Restricting \(\boldsymbol{\hat{y}}\) to \(k+1\)-space is a big constraint, but then, that’s kind of the point: we’re trying to predict \(\boldsymbol{y}\) with a *simpler* (lower-dimensional) model approximation.

Notice there’s still exactly one residual per data point. This hasn’t changed from the old-school, simple linear regression case; all that’s different is how we got \(\hat{\boldsymbol{y}}\), and how we’re writing it.

Of course, that will create a vector of residuals: \(\boldsymbol{e} = \boldsymbol{y} - \boldsymbol{Xb}\). We’d like this residual vector to be as small as possible, just as always.

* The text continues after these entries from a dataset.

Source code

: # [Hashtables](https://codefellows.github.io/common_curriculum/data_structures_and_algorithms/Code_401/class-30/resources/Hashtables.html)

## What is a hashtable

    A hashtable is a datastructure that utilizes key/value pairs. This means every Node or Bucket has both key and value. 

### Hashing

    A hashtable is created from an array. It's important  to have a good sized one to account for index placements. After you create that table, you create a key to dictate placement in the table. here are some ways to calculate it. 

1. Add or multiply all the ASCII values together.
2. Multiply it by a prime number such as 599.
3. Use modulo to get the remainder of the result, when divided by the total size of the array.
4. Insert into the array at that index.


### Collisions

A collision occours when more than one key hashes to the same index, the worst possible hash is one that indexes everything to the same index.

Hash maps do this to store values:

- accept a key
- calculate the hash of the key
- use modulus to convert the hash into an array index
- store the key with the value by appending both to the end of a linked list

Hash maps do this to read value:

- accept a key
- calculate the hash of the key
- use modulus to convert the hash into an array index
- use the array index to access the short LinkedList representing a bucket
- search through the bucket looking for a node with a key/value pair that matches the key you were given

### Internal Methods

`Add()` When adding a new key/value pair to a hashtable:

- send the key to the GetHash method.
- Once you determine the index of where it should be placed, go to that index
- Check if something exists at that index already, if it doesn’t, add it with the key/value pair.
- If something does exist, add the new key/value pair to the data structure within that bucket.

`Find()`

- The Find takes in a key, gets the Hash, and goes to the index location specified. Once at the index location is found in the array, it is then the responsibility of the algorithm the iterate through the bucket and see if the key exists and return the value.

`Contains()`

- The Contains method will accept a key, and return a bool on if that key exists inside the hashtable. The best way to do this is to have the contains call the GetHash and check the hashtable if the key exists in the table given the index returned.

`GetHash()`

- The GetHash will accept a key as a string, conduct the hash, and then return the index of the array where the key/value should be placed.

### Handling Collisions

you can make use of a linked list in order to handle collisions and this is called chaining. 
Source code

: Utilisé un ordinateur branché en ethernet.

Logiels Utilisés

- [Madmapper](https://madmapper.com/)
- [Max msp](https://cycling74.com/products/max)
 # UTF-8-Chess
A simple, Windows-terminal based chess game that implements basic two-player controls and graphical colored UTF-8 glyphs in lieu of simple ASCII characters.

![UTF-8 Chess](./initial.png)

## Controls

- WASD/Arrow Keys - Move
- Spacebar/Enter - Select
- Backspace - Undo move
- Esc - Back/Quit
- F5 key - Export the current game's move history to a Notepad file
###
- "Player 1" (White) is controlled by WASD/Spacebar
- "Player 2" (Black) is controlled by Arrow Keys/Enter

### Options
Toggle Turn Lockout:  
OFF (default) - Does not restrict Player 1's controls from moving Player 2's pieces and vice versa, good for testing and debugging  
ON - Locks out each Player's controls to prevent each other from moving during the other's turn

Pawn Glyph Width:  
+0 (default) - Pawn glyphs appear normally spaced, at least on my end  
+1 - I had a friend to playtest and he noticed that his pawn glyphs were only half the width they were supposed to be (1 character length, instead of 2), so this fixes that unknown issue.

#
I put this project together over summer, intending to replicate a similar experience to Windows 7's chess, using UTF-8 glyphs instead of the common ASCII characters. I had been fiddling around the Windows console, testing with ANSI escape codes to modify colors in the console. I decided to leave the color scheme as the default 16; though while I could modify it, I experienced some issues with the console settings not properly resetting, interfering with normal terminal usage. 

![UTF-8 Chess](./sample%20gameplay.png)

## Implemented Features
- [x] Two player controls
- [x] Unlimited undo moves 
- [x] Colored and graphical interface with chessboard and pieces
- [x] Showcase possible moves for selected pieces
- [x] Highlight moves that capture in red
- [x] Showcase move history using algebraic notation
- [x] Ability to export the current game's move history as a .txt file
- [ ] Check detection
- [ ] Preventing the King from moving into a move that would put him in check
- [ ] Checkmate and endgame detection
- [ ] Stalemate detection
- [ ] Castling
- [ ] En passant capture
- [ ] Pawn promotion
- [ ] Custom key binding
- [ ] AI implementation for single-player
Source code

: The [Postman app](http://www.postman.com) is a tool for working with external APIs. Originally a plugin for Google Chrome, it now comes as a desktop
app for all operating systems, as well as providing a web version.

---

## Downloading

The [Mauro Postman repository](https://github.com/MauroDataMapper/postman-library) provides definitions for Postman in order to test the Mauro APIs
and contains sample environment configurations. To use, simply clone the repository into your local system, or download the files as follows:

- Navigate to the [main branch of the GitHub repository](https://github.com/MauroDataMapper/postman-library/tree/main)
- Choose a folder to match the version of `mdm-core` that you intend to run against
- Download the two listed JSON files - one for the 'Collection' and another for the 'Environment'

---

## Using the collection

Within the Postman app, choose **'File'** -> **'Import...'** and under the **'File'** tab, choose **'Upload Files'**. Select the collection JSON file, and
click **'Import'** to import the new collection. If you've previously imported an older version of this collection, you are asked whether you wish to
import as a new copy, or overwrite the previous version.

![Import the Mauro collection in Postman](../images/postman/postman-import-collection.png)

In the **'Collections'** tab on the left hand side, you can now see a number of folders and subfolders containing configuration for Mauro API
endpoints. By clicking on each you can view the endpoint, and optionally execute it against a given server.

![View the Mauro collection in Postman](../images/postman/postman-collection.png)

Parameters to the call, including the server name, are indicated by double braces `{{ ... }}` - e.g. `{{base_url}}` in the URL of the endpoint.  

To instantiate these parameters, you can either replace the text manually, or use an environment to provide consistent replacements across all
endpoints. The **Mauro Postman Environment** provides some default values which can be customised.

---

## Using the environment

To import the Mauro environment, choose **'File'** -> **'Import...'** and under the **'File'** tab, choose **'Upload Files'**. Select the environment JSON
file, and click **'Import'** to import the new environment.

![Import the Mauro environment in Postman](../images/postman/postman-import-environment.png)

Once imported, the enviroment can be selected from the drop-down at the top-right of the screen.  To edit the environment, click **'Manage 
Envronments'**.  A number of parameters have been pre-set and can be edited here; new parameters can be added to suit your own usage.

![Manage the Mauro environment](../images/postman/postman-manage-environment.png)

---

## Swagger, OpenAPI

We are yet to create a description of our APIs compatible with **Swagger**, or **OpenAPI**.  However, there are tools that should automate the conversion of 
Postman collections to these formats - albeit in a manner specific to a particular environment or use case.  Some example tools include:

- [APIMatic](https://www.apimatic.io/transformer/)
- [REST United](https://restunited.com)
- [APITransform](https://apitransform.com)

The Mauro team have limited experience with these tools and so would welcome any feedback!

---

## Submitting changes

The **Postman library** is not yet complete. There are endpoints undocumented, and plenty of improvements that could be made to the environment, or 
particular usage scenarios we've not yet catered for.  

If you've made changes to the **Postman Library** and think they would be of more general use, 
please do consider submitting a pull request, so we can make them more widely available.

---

Previously, we talked about minimizing the sum of the squared residuals. Well, hold on: this is the *inner product* of the residual vector with itself.
\[SSE=\boldsymbol e^T\boldsymbol{e} = \sum{e_i^2}\]
We can think of the *length* of the residuals vector as the square root of this quantity. In linear algebra terms, that’s the *norm*.

From linear algebra, we know that if we want to minimize the length (norm) of the residual vector, then we need to project \(\boldsymbol{y}\) orthogonally onto the column space of \(\boldsymbol{X}\). In other words, we want \(\boldsymbol{e}\) to be perpendicular to \(\boldsymbol{Xc}\) for any vector \(\boldsymbol{c}\).

Why does that make sense? Well, we know that the \(\boldsymbol{\hat{y}}\) vector is stuck down in the \(k+1\)-dimensional column space of \(\boldsymbol{X}\), while the \(\boldsymbol{y}\) vector soars majestically in \(n\)-dimensional space. We’d like \(\boldsymbol{\hat{y}}\) to get as close as possible to \(\boldsymbol{{y}}\), though. So we want to “drop straight down” to \(Col(\boldsymbol X)\) from \(\boldsymbol{y}\). To get any closer to \(\boldsymbol{y}\) from that point would require us to pop out of \(Col(\boldsymbol X)\) into an additional dimension. (Trippy.)